====== DATA RECORDS

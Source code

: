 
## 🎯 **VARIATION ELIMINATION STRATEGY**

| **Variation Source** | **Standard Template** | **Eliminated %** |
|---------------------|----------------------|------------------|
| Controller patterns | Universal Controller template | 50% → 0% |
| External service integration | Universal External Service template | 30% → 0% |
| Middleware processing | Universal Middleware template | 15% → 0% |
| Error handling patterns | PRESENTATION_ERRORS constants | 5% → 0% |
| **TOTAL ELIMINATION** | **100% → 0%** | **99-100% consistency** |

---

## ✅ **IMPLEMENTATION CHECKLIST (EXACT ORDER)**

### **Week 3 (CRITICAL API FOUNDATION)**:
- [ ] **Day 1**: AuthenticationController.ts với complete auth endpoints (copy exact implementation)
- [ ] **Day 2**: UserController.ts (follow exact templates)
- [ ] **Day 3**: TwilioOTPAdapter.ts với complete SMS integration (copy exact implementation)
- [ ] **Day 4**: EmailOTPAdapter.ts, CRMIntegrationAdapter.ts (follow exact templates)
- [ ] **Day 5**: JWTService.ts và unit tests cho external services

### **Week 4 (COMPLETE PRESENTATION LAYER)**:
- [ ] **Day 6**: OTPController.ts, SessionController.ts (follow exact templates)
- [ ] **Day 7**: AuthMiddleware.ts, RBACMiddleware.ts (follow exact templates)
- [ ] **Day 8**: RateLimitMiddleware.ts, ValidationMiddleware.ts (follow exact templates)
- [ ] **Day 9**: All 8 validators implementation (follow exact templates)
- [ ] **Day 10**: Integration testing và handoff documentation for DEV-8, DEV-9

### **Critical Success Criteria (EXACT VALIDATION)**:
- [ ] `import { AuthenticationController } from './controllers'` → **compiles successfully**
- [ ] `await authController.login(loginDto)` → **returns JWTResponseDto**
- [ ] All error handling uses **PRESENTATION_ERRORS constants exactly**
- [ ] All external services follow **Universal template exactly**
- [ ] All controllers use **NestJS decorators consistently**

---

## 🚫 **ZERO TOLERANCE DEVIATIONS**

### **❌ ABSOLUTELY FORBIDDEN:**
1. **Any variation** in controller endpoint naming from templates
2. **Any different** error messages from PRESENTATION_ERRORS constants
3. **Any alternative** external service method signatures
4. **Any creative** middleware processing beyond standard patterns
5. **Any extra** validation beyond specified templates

============

--- REQUIRED WORK ---
In the entries above, find each line with "AuthenticationController" and list it.

--- ANSWER SPACE ---
- [ ] **Day 1**: AuthenticationController.ts với complete auth endpoints (copy exact implementation)
- [ ] `import { AuthenticationController } from './controllers'` → **compiles successfully**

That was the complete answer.